** LISTED ENTRIES follows **

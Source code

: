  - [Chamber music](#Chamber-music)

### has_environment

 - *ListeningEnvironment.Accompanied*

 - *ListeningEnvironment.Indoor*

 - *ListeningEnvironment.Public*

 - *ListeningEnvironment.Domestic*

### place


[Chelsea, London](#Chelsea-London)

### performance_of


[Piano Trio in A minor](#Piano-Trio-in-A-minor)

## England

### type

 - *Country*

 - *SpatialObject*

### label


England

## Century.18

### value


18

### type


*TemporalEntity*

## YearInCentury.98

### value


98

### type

** End of LISTED ENTRIES **
** LISTED ENTRIES follows **

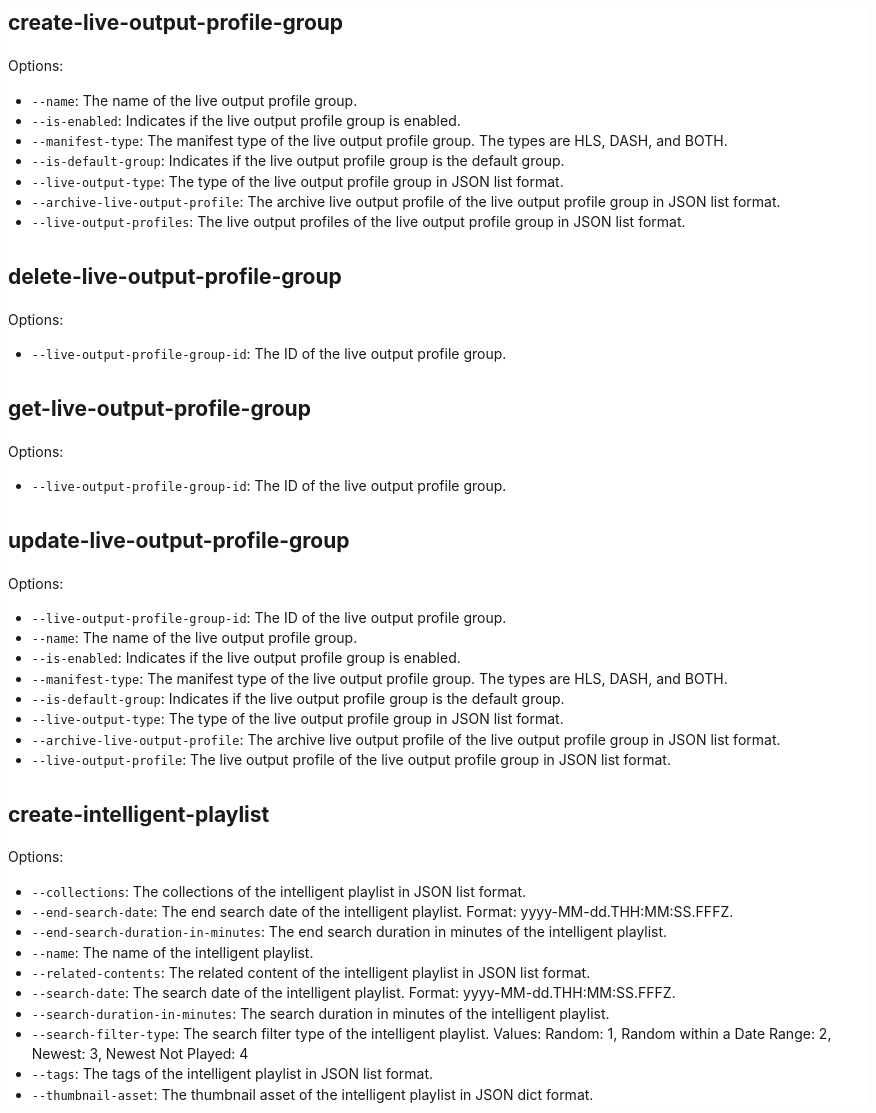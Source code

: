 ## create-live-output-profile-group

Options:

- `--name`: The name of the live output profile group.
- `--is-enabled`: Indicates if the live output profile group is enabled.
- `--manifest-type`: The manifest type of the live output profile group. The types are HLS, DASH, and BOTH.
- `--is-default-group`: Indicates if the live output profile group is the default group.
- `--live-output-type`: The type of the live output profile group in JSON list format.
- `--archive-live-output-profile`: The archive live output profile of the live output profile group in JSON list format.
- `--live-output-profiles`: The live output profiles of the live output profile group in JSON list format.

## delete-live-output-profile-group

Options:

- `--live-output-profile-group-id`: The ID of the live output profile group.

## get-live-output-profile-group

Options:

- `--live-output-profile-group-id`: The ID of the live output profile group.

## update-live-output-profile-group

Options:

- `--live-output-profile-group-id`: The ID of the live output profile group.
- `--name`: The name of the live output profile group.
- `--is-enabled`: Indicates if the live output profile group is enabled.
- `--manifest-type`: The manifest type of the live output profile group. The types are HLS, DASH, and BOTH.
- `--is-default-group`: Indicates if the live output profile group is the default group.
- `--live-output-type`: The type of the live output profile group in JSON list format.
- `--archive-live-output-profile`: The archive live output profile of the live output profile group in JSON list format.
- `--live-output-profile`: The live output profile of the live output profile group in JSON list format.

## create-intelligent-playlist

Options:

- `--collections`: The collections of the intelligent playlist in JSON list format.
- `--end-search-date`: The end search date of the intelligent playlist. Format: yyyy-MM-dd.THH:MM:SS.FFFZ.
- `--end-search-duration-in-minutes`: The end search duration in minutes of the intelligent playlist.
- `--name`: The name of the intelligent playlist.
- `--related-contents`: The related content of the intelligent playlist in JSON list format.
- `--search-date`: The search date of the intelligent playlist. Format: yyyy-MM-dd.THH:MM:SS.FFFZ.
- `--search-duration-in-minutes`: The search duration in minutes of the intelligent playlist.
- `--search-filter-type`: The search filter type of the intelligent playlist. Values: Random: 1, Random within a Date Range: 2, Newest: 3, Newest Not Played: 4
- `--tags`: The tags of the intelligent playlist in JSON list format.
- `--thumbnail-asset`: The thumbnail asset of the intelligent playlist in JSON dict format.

** End of LISTED ENTRIES **

PROBLEM: Looking at the records above, work out how many lines include the word "duration", then give that number by itself.

RESPONSE TO THIS TASK: 2